Through careful testing, I learned that single strain bifidobacteria yields much more potent results, especially when compared to LAB mixed with bifido strains. A commercial starter culture will be dominated by LAB, and many of these homofermentative strains are not desirable. They are energetically inefficient.

I would suggest starting out with one of the bifido strains from Natren and culturing in milk for 24 hours. Both B. Infantis and B. Bifidum have histamine-degrading ability. They also don’t create unwanted metabolites, like biogenic amines. LAB strains are similarly important and these predominantly colonize the small intestine, but I think altering the pH in the large intestine and the inherent ability to metabolize nitrogen, and bolstering SCFA production is the priority in healing the intestinal tract. This has so many implications including glutamine availability, creating a bacteriocidic effect, lowering pro-inflammatory response, etc. It is a bottom-up approach, and as I have found if you displace too many pathogenic organisms in the proximal colon, you can create collateral problems.

Use raw milk if you have it, but otherwise just sterilize it at 170 degrees before you culture it. I anaerobically ferment this with C02 off-gassing, but I am not convinced that this is necessary. The key is getting the right strains and not combining them. Different strains have different effects, and different culturing methods greatly influence the properties of each strain. For example many strains of bacteria will provide tremendous ability to degrade formaldehyde if they are anaerobically cultured, but culturing in oxygen will completely inhibit the capacity of this trait. It has become clear to me that the formaldehyde concentrations that people with ME/CFS demonstrate are a product of their own intestinal microbiomes. The by-products of the histamine degradation are aldehyde, ammonia and hydrogen.Tetrahydrofolate is critical to the metabolism of aldehydes. It acts as a donor of a group with one carbon atom.

As I see it, the lack of the right bifidus strains has adverse consequences on the conversion to reduced forms of folates, it potentially reduces the availability of biotin and riboflavin, hinders the recycling of ADP, reduces NADP availability, results in the accumulation of gram-negative bacteria, increases the pH of the large intestine, diminishes the metabolism of histamine, aldehydes, and ammonia, reduce the availability of energy available (about 15%) due to SCFA’s.

Making cultured bifidus strains is easy, just take it slow because its effects as an immune stimulant will build over time. If you have intestinal permeability, the lower lymphatic vessels will become noticeably engaged (sore, painful, cytokines). (LAB strains that populate the upper GI tract will more prominently effect the messenteric lymph nodes-e paraspinal and brach off to the axillary. These strains are highly adherent, in fact you will struggle to clean this fermented milk from a glass jar. Milk is the preferred substrate, and the substrate does influence the adhesion efficiency. This is not an overnight fix, but it works. It seems to be particularly effective at re-balancing fluid levels, which I think is simply a consequence of lowered ammonia. In other words, you don’t need as much fluid to dilute the caustic substances, so once one starts getting bifidus strains on board, they may notice having to urinate a lot for a little while.”

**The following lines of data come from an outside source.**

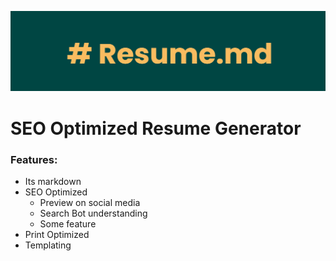 ![Banner](assets/banner.png)

# SEO Optimized Resume Generator

### Features:
- Its markdown
- SEO Optimized
  - Preview on social media
  - Search Bot understanding
  - Some feature
- Print Optimized
- Templating

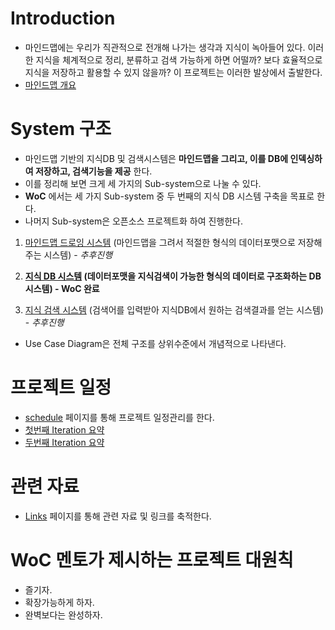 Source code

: # Introduction #
  * 마인드맵에는 우리가 직관적으로 전개해 나가는 생각과 지식이 녹아들어 있다. 이러한 지식을 체계적으로 정리, 분류하고 검색 가능하게 하면 어떨까? 보다 효율적으로 지식을 저장하고 활용할 수 있지 않을까? 이 프로젝트는 이러한 발상에서 출발한다.
  * [마인드맵 개요](mindmap.md)

# System 구조 #
  * 마인드맵 기반의 지식DB 및 검색시스템은 **마인드맵을 그리고, 이를 DB에 인덱싱하여 저장하고, 검색기능을 제공** 한다.
  * 이를 정리해 보면 크게 세 가지의 Sub-system으로 나눌 수 있다.
  * **WoC** 에서는 세 가지 Sub-system 중 두 번째의 지식 DB 시스템 구축을 목표로 한다.
  * 나머지 Sub-system은 오픈소스 프로젝트화 하여 진행한다.

1. [마인드맵 드로잉 시스템](subsystem1.md) (마인드맵을 그려서 적절한 형식의 데이터포맷으로 저장해주는 시스템) - _추후진행_

2. **[지식 DB 시스템](subsystem2.md) (데이터포맷을 지식검색이 가능한 형식의 데이터로 구조화하는 DB시스템) - WoC 완료**

3. [지식 검색 시스템](subsystem3.md) (검색어를 입력받아 지식DB에서 원하는 검색결과를 얻는 시스템) - _추후진행_

  * Use Case Diagram은 전체 구조를 상위수준에서 개념적으로 나타낸다.
![![](http://mindmap-search.googlecode.com/files/UCD_v1.png)](http://mindmap-search.googlecode.com/files/UCD_v1.png)


# 프로젝트 일정 #
  * [schedule](schedule.md) 페이지를 통해 프로젝트 일정관리를 한다.
  * [첫번째 Iteration 요약](Iteration1.md)
  * [두번째 Iteration 요약](Iteration2.md)

# 관련 자료 #
  * [Links](Links.md) 페이지를 통해 관련 자료 및 링크를 축적한다.

# WoC 멘토가 제시하는 프로젝트 대원칙 #
  * 즐기자.
  * 확장가능하게 하자.
  * 완벽보다는 완성하자. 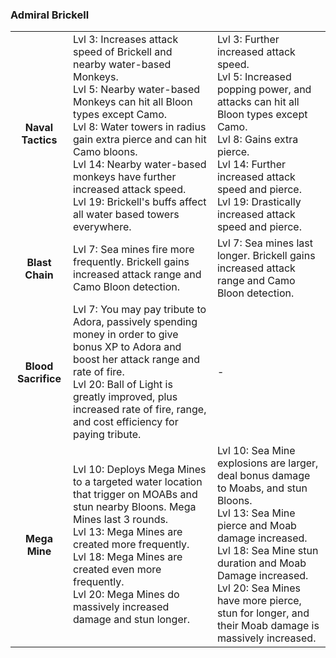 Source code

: ### Admiral Brickell


<table>
   <tr>
    <td align='center'>
        <h4>Naval Tactics</h4>
    </td>
    <td>
       Lvl 3: Increases attack speed of Brickell and nearby water-based Monkeys.<br/>Lvl 5: Nearby water-based Monkeys can hit all Bloon types except Camo.<br/>Lvl 8: Water towers in radius gain extra pierce and can hit Camo bloons.<br/>Lvl 14: Nearby water-based monkeys have further increased attack speed.<br/>Lvl 19: Brickell's buffs affect all water based towers everywhere.
    </td>
    <td>
       Lvl 3: Further increased attack speed.<br/>Lvl 5: Increased popping power, and attacks can hit all Bloon types except Camo.<br/>Lvl 8: Gains extra pierce.<br/>Lvl 14: Further increased attack speed and pierce.<br/>Lvl 19: Drastically increased attack speed and pierce.
    </td>
</tr><tr>
    <td align='center'>
        <h4>Blast Chain</h4>
    </td>
    <td>
       Lvl 7: Sea mines fire more frequently. Brickell gains increased attack range and Camo Bloon detection.
    </td>
    <td>
       Lvl 7: Sea mines last longer. Brickell gains increased attack range and Camo Bloon detection.
    </td>
</tr><tr>
    <td align='center'>
        <h4>Blood Sacrifice</h4>
    </td>
    <td>
       Lvl 7: You may pay tribute to Adora, passively spending money in order to give bonus XP to Adora and boost her attack range and rate of fire.<br/>Lvl 20: Ball of Light is greatly improved, plus increased rate of fire, range, and cost efficiency for paying tribute.
    </td>
    <td>
       -
    </td>
</tr><tr>
    <td align='center'>
        <h4>Mega Mine</h4>
    </td>
    <td>
       Lvl 10: Deploys Mega Mines to a targeted water location that trigger on MOABs and stun nearby Bloons. Mega Mines last 3 rounds.<br/>Lvl 13: Mega Mines are created more frequently.<br/>Lvl 18: Mega Mines are created even more frequently.<br/>Lvl 20: Mega Mines do massively increased damage and stun longer.
    </td>
    <td>
       Lvl 10: Sea Mine explosions are larger, deal bonus damage to Moabs, and stun Bloons.<br/>Lvl 13: Sea Mine pierce and Moab damage increased.<br/>Lvl 18: Sea Mine stun duration and Moab Damage increased.<br/>Lvl 20: Sea Mines have more pierce, stun for longer, and their Moab damage is massively increased.
    </td>
</tr>
</table>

“I recommend B. Infantis and Bifidus for their full complement of enzymes able to convert and interconvert all forms of folate, but for the specific purpose of lowering ammonia, B. Bifidus is going to be the most effective. This process happens via a number of different mechanisms.

First, the Bifidus through production of bacteriocins and organic acids results in the displacement of pathogenic organisms that are net producers of ammonia (or other nitrogenous products that contribute to this). While I see individual variances in organisms that predominate in many different inflammatory diseases down to something as specific as ME/CFS, the broadest classification of organisms creating the dysbiosis is the predominance of PROTEOBACTERIA. These gram-positive, largely anaerobic species need to be displaced from the lower intestinal tract; the void needs to be filled with organisms that can reside there. This means you need competing species that will fill this largely anaerobic niche. Like proteobacteria, bifidus species, will occupy that niche. They are obligatively or facultatively, anaerobic, like most proteobacteria, yet they are gram positive and non-pathogenic.
(Other aerobic organisms and the deamination of proteins and other nitrogenous compounds also contribute to this, but I don’t want to get too complicated).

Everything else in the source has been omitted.